• [What you have to do] The listing below contains a span that opens with the line containing "(o *AlignedNucleotideSequence) GetPairwiseIdentityOk()" and closes with the line containing "(o *AlignedNucleotideSequence) SetPairwiseIdentity(v". Return that span exactly.

• [Data excerpts]
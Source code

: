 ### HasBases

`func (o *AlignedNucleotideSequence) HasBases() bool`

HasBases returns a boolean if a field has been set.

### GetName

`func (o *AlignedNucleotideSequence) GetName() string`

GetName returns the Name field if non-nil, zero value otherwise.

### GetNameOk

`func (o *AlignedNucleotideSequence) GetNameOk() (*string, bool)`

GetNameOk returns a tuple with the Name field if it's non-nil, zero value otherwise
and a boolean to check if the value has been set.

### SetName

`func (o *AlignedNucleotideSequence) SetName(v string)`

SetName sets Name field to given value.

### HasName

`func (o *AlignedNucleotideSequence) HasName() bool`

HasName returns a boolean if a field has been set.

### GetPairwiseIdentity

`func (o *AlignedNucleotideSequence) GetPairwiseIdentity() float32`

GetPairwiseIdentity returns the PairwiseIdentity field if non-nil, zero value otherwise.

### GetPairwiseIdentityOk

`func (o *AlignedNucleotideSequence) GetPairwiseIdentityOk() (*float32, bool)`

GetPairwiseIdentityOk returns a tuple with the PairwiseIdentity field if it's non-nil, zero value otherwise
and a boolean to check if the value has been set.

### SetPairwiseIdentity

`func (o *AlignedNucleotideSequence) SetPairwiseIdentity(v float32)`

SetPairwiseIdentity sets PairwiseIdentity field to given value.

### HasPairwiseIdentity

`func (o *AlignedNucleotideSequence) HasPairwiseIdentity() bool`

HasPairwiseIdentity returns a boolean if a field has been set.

---

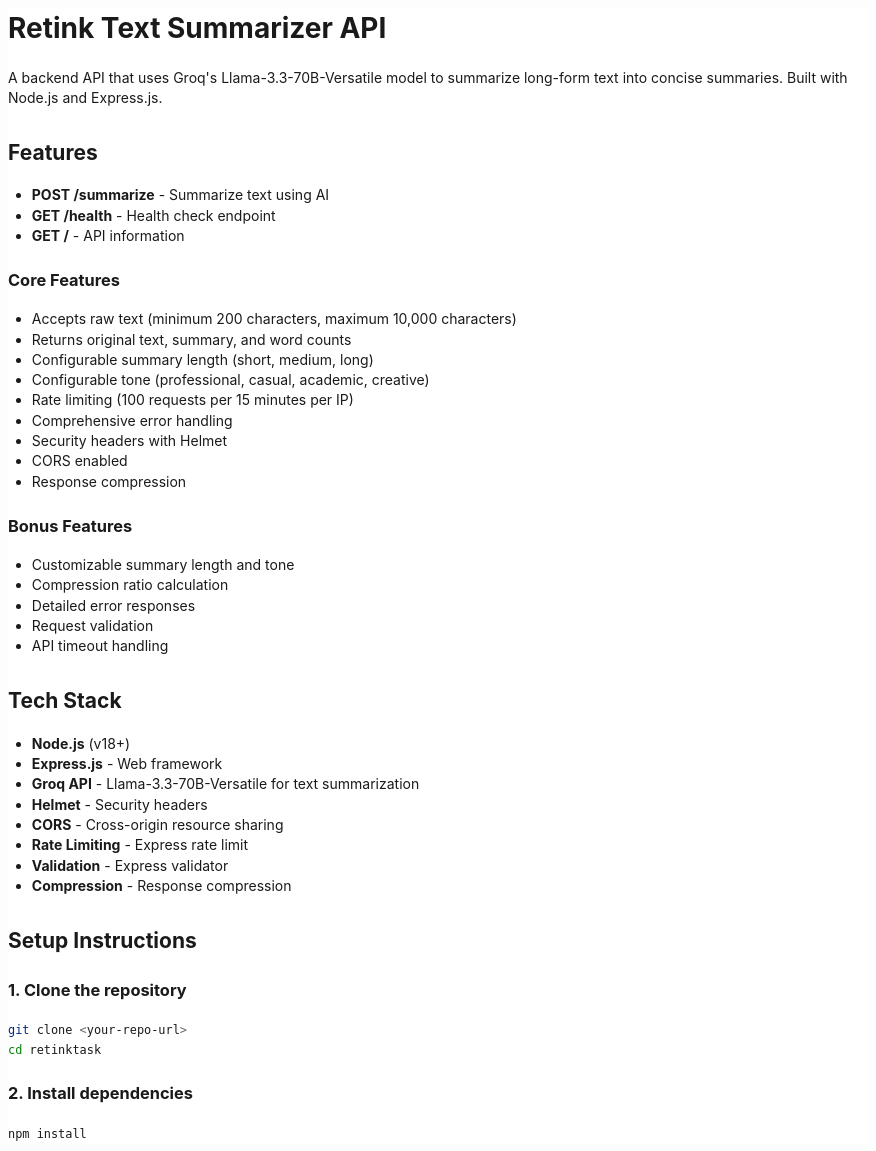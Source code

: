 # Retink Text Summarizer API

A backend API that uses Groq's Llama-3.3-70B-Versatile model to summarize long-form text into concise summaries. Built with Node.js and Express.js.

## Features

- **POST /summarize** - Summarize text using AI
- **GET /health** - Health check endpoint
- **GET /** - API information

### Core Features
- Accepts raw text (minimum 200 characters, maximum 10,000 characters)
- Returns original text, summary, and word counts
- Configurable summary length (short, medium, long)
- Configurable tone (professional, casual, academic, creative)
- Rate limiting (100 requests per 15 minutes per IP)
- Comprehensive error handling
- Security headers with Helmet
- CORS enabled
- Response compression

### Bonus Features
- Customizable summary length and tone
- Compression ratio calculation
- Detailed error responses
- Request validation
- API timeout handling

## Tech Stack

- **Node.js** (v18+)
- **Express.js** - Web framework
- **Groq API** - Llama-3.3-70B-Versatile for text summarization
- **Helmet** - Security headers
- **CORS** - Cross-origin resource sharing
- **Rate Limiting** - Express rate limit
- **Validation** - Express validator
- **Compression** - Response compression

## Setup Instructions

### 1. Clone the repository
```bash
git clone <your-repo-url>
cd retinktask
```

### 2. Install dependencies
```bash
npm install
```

• [Written reply]
`func (o *AlignedNucleotideSequence) GetPairwiseIdentityOk() (*float32, bool)`

GetPairwiseIdentityOk returns a tuple with the PairwiseIdentity field if it's non-nil, zero value otherwise
and a boolean to check if the value has been set.

### SetPairwiseIdentity

`func (o *AlignedNucleotideSequence) SetPairwiseIdentity(v float32)`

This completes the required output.